Our next big outing was "Jis Desh Mein Ganga Behti Hai",a film made by Raj Kapoor who was also the hero but was a film directed by his cinematographer Radhu Karmakar, I came to know years later. It was running at the Akash theater in Kurla near my school. There were separate queues for men and women. My mother asked me to stand in the queue for women and when I got the tickets (sixty naya paisa for each ticket)she bought me an ice cream on the spot. I heard the entire audience calling out the name of Lata Mangeshkar and exclaiming, "wah Lata wah"when she sang the song "oh basanti pavan paagal na jaa re na jaa".Little did I know that it was to be the beginning of my worship of a deity called Lata Mangeshkar. The other discovery I made during watching the film was how bad a man could be when I saw an actor called Pran as the villain, Raaka.The next day,when I went to school I was surprised when my teacher who taught me English told the whole class that I reminded him so much of Pran,the villain.

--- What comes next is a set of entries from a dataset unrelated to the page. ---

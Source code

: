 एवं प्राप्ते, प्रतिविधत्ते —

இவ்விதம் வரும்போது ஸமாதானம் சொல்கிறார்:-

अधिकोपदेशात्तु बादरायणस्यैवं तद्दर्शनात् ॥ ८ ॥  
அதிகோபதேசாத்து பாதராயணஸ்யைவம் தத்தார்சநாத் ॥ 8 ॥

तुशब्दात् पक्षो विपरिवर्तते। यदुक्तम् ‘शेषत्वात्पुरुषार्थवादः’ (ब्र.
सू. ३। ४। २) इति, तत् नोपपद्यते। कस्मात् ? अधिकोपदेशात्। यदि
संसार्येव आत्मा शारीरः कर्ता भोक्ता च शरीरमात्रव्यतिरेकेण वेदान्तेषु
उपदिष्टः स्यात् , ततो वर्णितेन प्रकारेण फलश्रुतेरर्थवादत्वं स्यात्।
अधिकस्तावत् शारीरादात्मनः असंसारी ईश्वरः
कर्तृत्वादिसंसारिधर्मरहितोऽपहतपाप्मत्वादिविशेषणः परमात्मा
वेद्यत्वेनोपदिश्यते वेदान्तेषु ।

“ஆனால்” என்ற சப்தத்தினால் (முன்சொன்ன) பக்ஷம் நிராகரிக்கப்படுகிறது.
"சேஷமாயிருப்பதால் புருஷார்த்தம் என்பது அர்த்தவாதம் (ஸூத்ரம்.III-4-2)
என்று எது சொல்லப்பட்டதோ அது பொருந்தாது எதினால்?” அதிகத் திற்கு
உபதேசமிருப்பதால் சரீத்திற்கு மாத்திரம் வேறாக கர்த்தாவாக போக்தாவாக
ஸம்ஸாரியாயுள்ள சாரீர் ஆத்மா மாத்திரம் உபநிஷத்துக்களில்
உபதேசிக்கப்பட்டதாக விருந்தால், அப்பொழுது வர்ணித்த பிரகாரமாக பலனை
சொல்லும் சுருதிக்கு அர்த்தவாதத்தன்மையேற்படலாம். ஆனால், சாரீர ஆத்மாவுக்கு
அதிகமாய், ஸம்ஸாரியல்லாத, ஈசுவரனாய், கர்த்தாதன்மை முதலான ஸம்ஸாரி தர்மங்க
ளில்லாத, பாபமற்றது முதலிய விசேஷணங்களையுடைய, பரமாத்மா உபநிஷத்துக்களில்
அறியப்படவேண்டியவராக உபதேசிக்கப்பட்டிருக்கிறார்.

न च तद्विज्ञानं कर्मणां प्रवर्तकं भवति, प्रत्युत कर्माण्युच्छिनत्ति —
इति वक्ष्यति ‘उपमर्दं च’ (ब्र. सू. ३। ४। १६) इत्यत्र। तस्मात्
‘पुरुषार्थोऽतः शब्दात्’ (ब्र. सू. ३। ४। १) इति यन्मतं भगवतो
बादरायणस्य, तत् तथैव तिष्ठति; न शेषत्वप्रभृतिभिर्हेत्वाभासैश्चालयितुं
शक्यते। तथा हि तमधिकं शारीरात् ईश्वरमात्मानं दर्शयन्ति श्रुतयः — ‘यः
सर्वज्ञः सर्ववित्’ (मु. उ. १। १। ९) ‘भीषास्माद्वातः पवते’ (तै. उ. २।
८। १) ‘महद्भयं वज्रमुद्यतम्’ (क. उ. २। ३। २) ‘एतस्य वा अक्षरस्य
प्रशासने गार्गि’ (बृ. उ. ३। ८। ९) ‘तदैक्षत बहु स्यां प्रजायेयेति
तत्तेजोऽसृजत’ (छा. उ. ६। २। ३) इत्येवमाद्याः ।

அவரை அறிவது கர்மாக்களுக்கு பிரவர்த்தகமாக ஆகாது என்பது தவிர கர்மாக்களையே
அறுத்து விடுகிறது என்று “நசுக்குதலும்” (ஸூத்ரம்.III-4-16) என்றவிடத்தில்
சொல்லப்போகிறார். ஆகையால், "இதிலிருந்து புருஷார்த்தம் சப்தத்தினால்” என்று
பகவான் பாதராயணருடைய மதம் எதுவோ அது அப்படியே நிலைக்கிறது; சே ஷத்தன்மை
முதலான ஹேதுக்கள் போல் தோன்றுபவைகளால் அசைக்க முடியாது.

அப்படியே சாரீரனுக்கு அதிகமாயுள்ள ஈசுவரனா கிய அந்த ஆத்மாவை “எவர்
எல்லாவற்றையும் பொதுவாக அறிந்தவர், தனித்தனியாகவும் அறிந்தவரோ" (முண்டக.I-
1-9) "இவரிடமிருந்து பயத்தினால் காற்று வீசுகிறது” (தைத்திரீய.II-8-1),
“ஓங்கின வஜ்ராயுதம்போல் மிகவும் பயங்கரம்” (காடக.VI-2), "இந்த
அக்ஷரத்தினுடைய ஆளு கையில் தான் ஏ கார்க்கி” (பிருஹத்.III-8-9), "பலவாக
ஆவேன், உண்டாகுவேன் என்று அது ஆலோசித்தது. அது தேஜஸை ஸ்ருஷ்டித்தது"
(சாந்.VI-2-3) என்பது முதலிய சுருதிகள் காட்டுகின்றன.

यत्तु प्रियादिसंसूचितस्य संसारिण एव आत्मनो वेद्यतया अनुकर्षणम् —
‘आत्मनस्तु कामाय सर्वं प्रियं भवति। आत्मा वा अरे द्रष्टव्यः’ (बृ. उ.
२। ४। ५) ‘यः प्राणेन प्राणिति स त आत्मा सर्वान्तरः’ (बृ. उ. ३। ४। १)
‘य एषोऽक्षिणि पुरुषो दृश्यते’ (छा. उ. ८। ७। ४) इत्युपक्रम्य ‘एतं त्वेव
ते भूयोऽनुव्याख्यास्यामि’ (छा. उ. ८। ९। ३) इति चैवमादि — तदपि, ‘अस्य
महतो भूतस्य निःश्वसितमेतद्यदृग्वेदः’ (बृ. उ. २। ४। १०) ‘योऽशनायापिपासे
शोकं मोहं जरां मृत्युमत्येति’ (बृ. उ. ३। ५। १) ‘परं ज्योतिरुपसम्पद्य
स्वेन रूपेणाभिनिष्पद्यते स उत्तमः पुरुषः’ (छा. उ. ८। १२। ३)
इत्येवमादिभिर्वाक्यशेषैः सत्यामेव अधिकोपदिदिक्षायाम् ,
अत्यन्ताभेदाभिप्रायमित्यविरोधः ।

It was back to Dilip Kumar who had become a favourite of my mother after "Mughal-E-Azam ".This time, she had taken some of her neighbours to watch "Ganga Jamuna "at the Usha Talkies in Andheri .They all enjoyed the film and the performance of Dilip Kumar and especially the game of kabaddi and the climax in which Ganga (Dilip Kumar)dies .I was twelve at that time and was surprised when those who saw the film with me started an argument over why Dilip Kumar in the film did not have a father and how my mother told them that they couldn't find all their answers to their stupid questions in a film.

Our pilgrimage than headed towards South Bombay and within a short time we had seeing historical English films like "The Ten Commandments", "King of Kings "and "Ben Hur" and the musical classic, "Sound Of Music ".

I had seen more than fifteen of the best films with my mother between 1960 and 1964 which was an unexpected record for me. Or was my mother in a hurry to give me all the experiences she could give me as soon as she could ?

The last two films we saw together were Dev Anand's "Tere Ghar Ke Samne "and Rajshri's "Dosti"I don't know why she expressed her earnest desire to see "Mother India ",a film she should have seen and all mother's should see because it is the ultimate tribute paid to a mother.

My mother was never the same again and so was I .She went to sleep one night on November 29,1965 after telling me not to wake her up under any circumstances and never woke up. It is a mystery I am living with for the last five and a half decades.

And how I wish my "Maa "was around today when I, her favourite son have made whatever name I have in this world of cinema she introduced me to when I was a little boy!